Droits humains : Ce que les Américains reprochent au Maroc

Le document relève qu’en ce qui concerne la détention politique, la loi marocaine «ne connaît ni ne reconnaît le concept de prisonnier politique», tandis que «des organisations, dont l’Association marocaine des droits humains, Amnesty international et des organisations sahraouies, ont indiqué que le gouvernement a emprisonné des personnes pour leurs activités ou leurs convictions politiques sous couvert d’inculpations pénales».

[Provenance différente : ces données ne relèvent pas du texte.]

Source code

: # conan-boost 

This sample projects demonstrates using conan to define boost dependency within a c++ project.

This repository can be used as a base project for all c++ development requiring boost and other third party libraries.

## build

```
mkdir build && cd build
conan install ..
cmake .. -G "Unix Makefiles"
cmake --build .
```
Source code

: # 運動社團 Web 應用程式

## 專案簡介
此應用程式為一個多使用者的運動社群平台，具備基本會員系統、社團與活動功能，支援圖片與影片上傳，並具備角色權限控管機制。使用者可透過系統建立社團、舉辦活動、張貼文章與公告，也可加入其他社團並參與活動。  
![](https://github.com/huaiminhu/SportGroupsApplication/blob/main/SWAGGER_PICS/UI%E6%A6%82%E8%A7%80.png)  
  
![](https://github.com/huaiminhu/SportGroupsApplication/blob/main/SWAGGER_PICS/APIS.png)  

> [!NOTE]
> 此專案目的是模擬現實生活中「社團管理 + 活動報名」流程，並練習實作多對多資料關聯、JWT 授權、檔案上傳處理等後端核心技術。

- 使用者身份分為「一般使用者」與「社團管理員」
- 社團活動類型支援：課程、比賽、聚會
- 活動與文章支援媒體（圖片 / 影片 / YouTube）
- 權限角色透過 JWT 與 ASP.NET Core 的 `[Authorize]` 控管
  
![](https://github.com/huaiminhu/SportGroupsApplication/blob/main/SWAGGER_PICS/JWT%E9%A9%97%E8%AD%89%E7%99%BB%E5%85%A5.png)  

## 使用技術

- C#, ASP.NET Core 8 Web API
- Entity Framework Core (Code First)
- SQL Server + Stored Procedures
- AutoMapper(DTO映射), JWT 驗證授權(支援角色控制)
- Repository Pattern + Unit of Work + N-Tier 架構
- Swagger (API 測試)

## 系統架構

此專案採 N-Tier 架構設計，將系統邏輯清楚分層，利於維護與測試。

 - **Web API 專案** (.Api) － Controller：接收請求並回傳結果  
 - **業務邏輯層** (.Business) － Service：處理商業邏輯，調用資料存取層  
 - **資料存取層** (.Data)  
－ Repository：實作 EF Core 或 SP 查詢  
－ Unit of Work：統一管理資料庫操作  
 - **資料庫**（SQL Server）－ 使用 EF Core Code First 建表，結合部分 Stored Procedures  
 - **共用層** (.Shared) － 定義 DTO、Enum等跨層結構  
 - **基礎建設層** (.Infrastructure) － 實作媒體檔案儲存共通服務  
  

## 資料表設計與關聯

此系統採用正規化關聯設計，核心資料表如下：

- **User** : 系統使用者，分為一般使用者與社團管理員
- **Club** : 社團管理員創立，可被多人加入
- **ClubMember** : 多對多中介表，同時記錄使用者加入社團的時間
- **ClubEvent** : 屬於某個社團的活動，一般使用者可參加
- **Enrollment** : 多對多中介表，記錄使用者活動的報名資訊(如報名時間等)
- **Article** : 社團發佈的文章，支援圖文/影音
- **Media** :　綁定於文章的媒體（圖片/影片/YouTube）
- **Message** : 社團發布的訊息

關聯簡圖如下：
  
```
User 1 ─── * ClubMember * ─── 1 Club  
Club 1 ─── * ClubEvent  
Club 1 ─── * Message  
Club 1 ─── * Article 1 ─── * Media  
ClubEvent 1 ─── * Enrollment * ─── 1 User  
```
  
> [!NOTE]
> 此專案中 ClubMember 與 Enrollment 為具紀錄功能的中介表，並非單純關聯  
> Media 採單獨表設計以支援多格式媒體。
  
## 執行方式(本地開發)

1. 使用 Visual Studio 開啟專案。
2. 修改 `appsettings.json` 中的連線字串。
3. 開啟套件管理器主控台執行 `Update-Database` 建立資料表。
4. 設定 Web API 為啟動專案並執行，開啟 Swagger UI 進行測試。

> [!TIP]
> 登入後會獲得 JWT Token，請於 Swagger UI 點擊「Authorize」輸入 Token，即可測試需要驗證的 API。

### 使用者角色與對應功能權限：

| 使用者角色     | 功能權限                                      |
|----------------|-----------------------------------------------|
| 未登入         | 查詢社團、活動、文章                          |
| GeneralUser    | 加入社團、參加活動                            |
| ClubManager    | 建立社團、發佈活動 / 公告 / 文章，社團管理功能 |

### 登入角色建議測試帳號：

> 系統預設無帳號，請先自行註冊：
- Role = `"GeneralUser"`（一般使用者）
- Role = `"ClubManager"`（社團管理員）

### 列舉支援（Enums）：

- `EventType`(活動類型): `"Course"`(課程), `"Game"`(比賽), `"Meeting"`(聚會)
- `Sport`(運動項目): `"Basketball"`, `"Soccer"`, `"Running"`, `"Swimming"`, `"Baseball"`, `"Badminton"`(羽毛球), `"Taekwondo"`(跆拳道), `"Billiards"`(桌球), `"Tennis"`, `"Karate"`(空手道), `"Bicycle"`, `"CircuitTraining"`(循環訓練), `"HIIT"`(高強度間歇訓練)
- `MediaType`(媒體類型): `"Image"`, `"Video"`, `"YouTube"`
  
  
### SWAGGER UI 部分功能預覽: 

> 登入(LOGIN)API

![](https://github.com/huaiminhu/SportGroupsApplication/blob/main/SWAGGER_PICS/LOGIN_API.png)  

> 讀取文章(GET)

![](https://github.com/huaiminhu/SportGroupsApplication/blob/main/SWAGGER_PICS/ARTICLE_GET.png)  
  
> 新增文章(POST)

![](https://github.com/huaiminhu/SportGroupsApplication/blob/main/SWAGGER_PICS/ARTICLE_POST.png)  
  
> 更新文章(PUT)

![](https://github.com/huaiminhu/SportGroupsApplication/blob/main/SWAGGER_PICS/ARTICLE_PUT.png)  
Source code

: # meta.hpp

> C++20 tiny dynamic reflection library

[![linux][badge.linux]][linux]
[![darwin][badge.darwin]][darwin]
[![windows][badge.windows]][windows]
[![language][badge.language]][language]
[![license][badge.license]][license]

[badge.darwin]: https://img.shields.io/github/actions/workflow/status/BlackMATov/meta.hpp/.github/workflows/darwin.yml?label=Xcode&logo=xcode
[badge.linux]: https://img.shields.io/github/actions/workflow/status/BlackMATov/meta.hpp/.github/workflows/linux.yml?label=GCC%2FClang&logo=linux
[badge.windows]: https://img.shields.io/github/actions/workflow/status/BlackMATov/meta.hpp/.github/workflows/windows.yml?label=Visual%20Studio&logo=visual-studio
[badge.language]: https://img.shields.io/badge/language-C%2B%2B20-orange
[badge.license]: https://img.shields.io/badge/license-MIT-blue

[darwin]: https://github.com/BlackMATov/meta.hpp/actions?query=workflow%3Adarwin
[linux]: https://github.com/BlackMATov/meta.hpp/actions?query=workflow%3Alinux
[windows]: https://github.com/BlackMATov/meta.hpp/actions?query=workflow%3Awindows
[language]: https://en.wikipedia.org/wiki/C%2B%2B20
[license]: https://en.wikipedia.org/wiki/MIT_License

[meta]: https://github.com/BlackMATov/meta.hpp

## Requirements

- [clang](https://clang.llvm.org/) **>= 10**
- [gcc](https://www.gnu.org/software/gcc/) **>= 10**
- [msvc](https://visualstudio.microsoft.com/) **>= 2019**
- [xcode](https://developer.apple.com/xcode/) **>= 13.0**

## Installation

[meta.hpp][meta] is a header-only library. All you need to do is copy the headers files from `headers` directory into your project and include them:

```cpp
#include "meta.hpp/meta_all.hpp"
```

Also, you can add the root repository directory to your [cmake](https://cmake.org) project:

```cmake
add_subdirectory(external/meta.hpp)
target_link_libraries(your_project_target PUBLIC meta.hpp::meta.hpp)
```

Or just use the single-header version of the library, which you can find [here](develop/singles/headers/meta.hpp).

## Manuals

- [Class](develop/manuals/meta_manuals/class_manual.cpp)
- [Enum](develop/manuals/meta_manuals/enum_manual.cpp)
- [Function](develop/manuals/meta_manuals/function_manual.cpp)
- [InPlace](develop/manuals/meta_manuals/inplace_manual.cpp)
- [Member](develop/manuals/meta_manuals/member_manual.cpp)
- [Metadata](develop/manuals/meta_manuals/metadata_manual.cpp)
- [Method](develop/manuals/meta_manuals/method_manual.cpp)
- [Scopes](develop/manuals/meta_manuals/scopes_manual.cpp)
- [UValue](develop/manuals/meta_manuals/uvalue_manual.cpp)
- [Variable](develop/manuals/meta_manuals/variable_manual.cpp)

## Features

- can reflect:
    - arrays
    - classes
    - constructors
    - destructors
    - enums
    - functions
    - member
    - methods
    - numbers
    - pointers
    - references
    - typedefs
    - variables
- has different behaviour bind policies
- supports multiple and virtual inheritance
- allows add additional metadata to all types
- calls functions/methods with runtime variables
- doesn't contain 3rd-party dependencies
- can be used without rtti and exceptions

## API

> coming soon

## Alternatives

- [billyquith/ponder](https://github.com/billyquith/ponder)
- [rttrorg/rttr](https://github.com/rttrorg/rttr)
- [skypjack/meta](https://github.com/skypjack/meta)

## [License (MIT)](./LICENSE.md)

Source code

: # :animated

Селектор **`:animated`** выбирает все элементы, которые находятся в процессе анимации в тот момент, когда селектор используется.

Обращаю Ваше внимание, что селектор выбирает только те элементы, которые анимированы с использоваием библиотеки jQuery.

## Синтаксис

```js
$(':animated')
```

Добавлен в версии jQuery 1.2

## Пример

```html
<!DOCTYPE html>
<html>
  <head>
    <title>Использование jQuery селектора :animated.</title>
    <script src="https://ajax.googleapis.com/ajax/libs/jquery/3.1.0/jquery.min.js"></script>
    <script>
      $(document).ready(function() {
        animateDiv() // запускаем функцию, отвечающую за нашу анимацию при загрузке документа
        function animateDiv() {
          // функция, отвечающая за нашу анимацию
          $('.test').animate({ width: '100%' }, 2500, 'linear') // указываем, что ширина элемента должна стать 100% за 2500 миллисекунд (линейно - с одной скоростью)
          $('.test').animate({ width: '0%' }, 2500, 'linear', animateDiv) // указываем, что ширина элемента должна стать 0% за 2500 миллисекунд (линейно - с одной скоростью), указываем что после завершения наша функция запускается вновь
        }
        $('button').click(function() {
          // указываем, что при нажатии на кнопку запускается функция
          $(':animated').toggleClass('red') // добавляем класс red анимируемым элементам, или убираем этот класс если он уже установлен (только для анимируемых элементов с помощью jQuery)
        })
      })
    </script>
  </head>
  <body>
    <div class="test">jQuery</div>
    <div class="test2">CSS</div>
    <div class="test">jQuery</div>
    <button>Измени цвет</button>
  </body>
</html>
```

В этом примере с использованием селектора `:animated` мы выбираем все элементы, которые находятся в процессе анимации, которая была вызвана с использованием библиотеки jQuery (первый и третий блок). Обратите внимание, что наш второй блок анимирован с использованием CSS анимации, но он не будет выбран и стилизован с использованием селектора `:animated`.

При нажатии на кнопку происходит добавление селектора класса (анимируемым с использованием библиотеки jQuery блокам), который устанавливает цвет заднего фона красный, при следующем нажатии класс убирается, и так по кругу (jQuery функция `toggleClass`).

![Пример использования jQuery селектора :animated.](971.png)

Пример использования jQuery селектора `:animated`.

Le rapport poursuit que  le gouvernement marocain avait pris «des mesures pour enquêter sur les fonctionnaires qui auraient commis des violations des droits humains et des faits de corruption», mais «les enquêtes sur les violations commises par la police, les forces de sécurité et dans les centres de détention manquent de transparence et sont souvent confrontées à de longs retards et à des obstacles procéduraux qui contribuent à l’impunité». Et de rappeler que sur l’année, «aucun rapport de disparitions par, ou au nom des autorités gouvernementales» n’a été diffusé.

Selon le rapport, la presse jouit par ailleurs «d’une grande liberté pour rendre compte des politiques économiques et sociales, mais les autorités ont utilisé une série de mécanismes financiers et juridiques pour brimer les journalistes critiques». Ainsi, certains «sont soumis au harcèlement et à l’intimidation, y compris des tentatives de les discréditer par le biais de rumeurs préjudiciables sur leur vie personnelle», a précisé le rapport. Le département US énumère «l’autocensure et les restrictions gouvernementales sur des sujets sensibles» comme obstacles au développement d’une presse d’investigation libre et indépendante.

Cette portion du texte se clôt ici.